Nour al-Lahhman, 40, was sitting in the grass on a nearby hillside when the Israeli airstrikes hit.

“It felt like the world exploded,” she said.

Her legs began shaking, but she could not move, she said, too paralysed with fear.

After watching ambulances arrive and people try to flee on the street below for an hour, she moved into the makeshift tent she and her husband had erected a week earlier by draping thick gray blankets over tree branches and chairs.

Inside, her two sons, Omar, 5, and Yousef, 4, were still sleeping — the sound of airstrikes no longer enough of a shock to wake them up, she said.

She tucked each one beneath her arm, hugged them close and told herself that, if they died in another strike, at least they would die together.

“All we want is to live in peace,” she said.

The hillside had emptied by late Thursday morning, with most people who had sought shelter there afraid to return.

Gray circles of ash dotted the hillside, where displaced families had built fires to keep warm the night before.

On the street, Lebanese authorities were cleaning up the aftermath of the strikes.

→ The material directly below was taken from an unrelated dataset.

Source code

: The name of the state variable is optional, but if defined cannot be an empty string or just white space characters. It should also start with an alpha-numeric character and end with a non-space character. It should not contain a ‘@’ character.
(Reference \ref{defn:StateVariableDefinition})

Smoke rises from Israeli airstrikes in Dahiyeh, the southern suburbs of Beirut, Lebanon, on Wednesday, March 11.
Smoke rises from Israeli airstrikes in Dahiyeh, the southern suburbs of Beirut, Lebanon, on Wednesday, March 11. Credit: Diego Ibarra Sánchez/The New York Times

The military had cordoned off the area to remove unexploded ordinance on the beach.

Municipal workers swept bloodstained sand off the sidewalk along the waterfront.

Police officers hauled away cars destroyed in the strikes. Bits of plastic from the vehicles’ bumpers and headlights sprawled across the beach nearby between empty water bottles and cigarette buds.

The growing reach of Israeli strikes has stoked fear and suspicion among the communities where the displaced had sought shelter.

Most of the nearly 800,000 people who have been displaced are Shiite Muslims, many of them having sought refuge in areas dominated by other faiths and sects.

Now, much like the previous escalation of conflict between Hezbollah and Israel in 2024, there are growing fears that Israel seems determined to eliminate Hezbollah members wherever they are — and that they could be among the crowds of displaced.

That growing suspicion has prompted hotels to demand passports or identification cards for anyone visiting their guests in case Iranian diplomats or Hezbollah officials are among them.

Apartment buildings across the city have done the same.

“We have to know the identity of every person coming into the building; we can’t have strangers here,” said Alaa Yasin, 51, a concierge at an upscale apartment building across the road from where the airstrike hit in Ramlet al-Baida.

“What if they try to assassinate someone who comes here?”